(Agence Ecofin) – The recovery started by the world economy is running five risks, according to S&P Global Ratings. These are debt, a possible return to the pandemic, the inability to repay debtors, economic nationalism, and the decline in funding for the SDGs. Africa resists.
Five major risks lie in wait for the recovery started by all of the world’s economies after the wind of panic that was sowed by covid-19, according to S&P Global Ratings. As the second half of 2020 begins, the pandemic continues to spread and punctuate decision-making in both economic and monetary policy.
With 10 million people already affected and the risk of a resurgence of the disease in the countries previously affected, the fight to contain the virus remains the priority until an effective vaccine or treatment is found. As a result, the focus is now on how the economic recovery will unfold.

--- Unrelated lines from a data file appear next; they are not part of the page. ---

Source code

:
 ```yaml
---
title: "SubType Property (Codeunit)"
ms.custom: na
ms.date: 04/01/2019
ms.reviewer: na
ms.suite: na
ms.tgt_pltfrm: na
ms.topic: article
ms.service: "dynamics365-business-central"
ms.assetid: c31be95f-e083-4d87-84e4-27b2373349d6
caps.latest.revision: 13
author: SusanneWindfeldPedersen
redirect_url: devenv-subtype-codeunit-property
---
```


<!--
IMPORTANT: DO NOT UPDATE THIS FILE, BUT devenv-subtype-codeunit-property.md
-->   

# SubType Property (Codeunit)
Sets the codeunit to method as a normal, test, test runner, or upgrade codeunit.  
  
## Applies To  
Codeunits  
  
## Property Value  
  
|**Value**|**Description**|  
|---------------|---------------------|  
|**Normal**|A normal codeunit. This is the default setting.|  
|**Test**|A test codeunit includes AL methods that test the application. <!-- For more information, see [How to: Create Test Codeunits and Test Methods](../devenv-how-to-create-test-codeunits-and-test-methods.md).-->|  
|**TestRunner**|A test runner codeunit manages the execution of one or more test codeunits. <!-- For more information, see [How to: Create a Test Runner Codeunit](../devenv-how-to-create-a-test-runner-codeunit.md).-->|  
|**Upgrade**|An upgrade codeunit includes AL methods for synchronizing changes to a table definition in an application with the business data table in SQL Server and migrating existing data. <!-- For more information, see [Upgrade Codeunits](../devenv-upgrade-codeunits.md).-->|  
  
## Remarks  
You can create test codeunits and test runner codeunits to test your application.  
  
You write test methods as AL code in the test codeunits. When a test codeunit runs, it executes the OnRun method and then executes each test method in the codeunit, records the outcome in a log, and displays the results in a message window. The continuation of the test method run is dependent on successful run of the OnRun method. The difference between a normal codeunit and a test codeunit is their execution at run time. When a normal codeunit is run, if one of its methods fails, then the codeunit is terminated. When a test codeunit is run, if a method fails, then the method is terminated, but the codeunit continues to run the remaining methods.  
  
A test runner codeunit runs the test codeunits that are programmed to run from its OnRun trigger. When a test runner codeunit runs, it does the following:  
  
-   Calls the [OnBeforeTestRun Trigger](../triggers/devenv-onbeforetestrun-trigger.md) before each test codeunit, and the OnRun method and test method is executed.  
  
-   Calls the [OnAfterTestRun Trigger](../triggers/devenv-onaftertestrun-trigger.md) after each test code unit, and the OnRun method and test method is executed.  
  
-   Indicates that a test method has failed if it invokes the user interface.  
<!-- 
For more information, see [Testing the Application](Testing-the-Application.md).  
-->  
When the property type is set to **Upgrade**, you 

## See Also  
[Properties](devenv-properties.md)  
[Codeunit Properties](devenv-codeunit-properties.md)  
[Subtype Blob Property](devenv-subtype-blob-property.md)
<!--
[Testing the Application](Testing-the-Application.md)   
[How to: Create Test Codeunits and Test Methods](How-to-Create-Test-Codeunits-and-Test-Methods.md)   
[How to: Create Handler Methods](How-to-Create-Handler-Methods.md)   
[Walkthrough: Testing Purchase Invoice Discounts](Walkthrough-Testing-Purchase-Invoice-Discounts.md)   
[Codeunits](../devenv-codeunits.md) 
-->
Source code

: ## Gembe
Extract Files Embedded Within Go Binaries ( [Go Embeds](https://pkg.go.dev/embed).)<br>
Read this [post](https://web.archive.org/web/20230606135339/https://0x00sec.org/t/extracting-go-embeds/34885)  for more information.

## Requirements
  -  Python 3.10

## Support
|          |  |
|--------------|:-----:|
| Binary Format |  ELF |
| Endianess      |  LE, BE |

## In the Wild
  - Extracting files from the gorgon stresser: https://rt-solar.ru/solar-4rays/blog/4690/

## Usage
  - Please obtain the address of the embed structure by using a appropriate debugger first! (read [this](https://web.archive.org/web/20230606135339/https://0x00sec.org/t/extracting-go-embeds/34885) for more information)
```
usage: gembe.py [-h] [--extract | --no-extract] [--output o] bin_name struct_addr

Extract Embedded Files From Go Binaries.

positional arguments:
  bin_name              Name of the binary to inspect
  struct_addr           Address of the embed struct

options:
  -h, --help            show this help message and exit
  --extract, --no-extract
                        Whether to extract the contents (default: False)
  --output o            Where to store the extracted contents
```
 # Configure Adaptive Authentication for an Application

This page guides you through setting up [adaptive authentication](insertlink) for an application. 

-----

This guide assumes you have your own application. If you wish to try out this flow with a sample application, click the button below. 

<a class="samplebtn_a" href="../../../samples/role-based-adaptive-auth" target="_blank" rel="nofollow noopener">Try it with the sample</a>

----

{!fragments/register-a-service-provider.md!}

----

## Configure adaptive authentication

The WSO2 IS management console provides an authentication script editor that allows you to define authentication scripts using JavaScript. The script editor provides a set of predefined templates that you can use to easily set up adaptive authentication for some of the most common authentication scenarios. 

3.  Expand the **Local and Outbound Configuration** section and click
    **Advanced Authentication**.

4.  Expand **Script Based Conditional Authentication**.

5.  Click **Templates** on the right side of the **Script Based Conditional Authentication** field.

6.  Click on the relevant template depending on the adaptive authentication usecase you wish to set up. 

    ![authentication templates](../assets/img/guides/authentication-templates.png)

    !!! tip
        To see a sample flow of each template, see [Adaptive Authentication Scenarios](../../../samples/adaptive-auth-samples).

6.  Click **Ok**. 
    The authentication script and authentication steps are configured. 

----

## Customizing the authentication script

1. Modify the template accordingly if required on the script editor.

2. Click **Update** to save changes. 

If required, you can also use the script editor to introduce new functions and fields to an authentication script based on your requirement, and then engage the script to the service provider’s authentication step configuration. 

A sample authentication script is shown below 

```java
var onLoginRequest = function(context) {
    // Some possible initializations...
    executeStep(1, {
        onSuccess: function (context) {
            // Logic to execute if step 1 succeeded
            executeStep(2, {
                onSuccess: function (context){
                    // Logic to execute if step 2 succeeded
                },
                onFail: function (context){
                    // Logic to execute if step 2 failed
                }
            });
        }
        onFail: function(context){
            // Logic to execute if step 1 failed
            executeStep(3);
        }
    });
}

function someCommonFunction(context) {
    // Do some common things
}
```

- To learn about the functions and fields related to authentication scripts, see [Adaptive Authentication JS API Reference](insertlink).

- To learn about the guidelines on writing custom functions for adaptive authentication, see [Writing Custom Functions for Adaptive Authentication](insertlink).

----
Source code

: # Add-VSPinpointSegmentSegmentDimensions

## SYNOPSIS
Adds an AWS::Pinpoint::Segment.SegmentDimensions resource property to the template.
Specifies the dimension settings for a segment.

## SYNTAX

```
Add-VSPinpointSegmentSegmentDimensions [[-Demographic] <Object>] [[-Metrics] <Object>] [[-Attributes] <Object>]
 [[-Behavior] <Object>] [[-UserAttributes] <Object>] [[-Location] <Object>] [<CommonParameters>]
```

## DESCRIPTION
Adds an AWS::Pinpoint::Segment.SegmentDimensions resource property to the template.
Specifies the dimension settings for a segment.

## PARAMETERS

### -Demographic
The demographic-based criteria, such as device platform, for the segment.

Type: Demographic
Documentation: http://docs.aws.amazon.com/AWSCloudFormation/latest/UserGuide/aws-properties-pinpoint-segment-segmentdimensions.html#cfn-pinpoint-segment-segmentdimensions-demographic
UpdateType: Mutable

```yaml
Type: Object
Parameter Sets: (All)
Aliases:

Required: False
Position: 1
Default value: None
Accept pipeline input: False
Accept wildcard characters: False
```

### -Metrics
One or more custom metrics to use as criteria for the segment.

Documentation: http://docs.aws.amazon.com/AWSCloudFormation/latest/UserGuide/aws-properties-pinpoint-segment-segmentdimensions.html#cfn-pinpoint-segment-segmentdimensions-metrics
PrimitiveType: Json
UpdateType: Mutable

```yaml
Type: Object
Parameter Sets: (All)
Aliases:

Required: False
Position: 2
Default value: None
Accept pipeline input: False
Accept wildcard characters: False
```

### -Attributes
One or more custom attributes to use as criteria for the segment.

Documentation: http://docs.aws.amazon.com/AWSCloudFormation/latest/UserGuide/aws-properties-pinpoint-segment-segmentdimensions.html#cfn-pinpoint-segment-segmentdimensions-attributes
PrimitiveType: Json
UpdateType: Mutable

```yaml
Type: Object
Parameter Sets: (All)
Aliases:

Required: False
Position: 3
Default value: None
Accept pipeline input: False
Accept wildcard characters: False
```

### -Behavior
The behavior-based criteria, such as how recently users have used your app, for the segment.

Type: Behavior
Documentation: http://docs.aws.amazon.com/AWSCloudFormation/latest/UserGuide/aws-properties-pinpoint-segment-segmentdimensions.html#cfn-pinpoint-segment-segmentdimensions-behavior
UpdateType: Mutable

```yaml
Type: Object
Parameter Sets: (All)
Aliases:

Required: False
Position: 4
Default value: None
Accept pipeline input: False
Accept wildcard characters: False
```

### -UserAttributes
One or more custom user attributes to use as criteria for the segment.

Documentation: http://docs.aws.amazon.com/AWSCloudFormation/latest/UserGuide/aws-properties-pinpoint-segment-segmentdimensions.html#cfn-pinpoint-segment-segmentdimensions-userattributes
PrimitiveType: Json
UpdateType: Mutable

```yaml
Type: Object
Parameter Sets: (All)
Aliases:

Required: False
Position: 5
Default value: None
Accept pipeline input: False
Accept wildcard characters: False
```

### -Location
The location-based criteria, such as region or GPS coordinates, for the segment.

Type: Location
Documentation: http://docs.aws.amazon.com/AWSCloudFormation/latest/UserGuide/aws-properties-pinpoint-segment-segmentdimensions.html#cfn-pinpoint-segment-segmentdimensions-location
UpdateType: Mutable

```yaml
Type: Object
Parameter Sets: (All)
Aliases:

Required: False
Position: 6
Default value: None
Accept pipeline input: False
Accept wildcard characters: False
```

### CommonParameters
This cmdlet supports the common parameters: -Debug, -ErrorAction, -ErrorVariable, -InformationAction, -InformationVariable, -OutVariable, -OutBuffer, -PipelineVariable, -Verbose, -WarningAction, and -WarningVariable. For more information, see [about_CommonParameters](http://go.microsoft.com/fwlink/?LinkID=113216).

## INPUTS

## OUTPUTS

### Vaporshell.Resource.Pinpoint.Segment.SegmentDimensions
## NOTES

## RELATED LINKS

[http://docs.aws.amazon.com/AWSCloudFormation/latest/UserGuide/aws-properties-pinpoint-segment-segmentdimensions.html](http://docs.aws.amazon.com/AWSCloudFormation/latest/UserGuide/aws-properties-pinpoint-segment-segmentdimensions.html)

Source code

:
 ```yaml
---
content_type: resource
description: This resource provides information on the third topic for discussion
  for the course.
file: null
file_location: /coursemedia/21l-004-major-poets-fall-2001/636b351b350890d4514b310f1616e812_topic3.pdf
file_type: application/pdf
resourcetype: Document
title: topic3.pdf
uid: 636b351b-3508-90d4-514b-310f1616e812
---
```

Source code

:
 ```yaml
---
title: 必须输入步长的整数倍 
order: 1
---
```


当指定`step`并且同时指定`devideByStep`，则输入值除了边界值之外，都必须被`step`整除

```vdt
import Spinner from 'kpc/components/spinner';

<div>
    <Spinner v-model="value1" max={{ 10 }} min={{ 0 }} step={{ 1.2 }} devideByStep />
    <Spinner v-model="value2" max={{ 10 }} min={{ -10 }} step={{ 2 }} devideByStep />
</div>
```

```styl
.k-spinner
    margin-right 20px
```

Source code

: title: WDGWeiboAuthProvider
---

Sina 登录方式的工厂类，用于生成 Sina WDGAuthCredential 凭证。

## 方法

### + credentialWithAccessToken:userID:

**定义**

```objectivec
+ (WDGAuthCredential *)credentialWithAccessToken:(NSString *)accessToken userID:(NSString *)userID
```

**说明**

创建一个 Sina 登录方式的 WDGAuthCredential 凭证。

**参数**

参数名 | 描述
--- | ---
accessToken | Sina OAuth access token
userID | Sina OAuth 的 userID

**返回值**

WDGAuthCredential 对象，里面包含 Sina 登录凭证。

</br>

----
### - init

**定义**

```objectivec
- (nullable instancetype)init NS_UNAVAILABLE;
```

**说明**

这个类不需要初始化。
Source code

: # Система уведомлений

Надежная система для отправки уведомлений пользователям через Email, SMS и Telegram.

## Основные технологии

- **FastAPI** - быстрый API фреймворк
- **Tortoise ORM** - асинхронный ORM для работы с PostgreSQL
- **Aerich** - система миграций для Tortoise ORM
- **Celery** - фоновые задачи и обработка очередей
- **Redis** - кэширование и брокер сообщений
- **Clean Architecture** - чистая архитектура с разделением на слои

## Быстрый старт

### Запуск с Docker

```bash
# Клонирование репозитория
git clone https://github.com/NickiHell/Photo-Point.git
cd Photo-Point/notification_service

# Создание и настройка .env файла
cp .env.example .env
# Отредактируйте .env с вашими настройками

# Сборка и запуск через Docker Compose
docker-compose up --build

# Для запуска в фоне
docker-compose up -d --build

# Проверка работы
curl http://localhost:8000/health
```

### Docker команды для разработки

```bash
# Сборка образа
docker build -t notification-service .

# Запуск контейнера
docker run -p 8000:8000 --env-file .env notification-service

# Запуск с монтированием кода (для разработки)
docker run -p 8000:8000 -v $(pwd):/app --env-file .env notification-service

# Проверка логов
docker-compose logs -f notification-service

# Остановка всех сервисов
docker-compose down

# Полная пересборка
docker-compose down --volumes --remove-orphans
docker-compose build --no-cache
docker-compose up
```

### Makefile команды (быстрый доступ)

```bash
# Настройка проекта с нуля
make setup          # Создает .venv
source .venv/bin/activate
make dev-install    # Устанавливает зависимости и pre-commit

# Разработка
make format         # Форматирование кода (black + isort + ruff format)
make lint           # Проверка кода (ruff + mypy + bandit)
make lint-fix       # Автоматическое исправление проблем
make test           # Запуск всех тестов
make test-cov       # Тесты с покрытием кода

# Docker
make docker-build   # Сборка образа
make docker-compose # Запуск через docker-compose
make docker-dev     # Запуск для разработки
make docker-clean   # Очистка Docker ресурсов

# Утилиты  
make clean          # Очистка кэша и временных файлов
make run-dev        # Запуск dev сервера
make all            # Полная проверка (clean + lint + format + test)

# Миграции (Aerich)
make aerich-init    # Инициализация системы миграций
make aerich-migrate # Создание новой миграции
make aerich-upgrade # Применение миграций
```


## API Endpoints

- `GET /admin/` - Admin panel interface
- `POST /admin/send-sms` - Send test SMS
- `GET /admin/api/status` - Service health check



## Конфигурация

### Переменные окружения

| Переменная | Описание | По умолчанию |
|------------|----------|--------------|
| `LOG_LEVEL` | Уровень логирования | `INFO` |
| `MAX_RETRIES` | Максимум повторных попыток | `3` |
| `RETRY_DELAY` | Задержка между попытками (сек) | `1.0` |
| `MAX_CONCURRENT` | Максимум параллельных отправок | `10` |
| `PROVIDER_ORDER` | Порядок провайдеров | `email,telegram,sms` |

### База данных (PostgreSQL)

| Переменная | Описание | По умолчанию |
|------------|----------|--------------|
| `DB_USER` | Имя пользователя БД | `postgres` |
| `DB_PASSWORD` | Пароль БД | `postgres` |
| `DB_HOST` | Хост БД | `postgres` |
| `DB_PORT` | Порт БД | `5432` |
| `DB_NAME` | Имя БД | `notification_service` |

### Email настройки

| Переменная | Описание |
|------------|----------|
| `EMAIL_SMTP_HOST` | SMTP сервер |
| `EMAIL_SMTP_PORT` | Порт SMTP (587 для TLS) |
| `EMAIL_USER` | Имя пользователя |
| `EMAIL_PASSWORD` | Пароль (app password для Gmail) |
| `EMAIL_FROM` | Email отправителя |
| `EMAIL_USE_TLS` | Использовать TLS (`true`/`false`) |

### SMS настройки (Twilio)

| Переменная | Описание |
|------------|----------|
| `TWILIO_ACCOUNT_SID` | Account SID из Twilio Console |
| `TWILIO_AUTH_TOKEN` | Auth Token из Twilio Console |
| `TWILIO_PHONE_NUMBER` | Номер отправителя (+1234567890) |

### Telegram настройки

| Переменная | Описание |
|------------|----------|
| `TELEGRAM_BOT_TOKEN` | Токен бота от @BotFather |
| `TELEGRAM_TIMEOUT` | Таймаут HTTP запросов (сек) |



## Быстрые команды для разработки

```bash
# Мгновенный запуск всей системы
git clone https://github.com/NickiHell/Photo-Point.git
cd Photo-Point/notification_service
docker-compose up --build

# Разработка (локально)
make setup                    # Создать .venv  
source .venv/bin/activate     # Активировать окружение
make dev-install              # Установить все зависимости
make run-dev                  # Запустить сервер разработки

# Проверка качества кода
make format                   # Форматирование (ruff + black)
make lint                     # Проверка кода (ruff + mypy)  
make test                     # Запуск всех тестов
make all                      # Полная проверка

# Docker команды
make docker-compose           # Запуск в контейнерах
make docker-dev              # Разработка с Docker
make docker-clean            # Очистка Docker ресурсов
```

“The pandemic is likely to leave deep scars on the global economy. A harder blow than initially expected in emerging markets, especially for India, now pushes our forecasts to a contraction of 3.8% of world GDP in 2020 [pire que les 2,4% précédemment prévus]. The terrible effect of prolonged confinements on jobs and consumer confidence also means that the recovery will take longer than expected in 2021-2023, with a permanent loss of production ”, explain analysts at S&P Global Ratings.
5 major risks on the road to recovery
In the end, five main risks are identified on the way to the recovery of the world economy. The first is that of an abrupt end to budgetary and monetary measures to support economies. This would not only harm consumers and small businesses, but could also disrupt financial markets.
Thanks to this reaction from governments and central banks, investors have settled in an optimism that is not justified by an analysis of the ability of companies to repay their debts. However, particularly with regard to corporate debt, the number of companies whose rating is in the lowest speculative range is significant today, with a debt volume of $ 2,700 billion in the United States, and of $ 1.7 trillion in Europe.
The solvency of companies is the second risk that the markets will have to manage. With the shock of covid-19, central banks and governments first provided an important response to the lack of liquidity. The rules have been relaxed for banks and even businesses and individuals, so as not to fall into a total crisis. Now that things are back on track, the major challenge is that of the ability of businesses and households to generate enough income to repay their creditors.
When we look at the global growth figures published by the International Monetary Fund, we note that in Europe and North America, it will take until 2023 to feel the gains of the economic recovery. In sub-Saharan Africa, this gain is forecast within a small margin of 0.2%. The only place in the world where we can hope for a cumulative growth gain of more than 3% is Asia Pacific, and more precisely in China. This solvency risk is worsening and deserves to be followed.
The third risk is that of the debt of both developed and emerging countries. It increased by $ 11 trillion between January and the end of April 2020. Even China, which is on a good trend in terms of economic growth, faces significant debt. According to data from Refinitiv, a platform for Reuters, Chinese borrowing on the capital market reached $ 1100 billion. On the scale of this country, if it becomes difficult to repay these resources in the long term, the risk will be great for investors.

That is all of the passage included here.